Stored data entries
=== Section Start ===

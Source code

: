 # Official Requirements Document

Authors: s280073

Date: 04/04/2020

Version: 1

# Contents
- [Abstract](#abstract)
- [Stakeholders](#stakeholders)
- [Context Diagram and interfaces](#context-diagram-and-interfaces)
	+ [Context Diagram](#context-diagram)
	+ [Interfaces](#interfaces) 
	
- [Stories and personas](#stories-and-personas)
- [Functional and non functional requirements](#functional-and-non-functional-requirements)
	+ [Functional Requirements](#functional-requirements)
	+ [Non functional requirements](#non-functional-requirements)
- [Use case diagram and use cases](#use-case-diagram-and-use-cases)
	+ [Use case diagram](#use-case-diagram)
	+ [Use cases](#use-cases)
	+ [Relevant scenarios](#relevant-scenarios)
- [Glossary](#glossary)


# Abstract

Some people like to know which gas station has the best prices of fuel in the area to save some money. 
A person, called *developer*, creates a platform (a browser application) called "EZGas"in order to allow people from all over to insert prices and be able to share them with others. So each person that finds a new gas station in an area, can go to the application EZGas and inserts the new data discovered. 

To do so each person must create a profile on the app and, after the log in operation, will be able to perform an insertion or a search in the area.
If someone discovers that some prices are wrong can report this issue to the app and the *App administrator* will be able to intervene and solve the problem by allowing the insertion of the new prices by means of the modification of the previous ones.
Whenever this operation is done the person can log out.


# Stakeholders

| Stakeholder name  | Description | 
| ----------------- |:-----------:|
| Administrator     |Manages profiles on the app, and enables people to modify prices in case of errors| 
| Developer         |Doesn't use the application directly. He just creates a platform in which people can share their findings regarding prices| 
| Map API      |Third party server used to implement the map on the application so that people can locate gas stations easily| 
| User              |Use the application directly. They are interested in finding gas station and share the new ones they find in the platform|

=== Section End ===

* Work request: Count every line of the data in which the word "some" appears, and report only the total.

* Task response: 2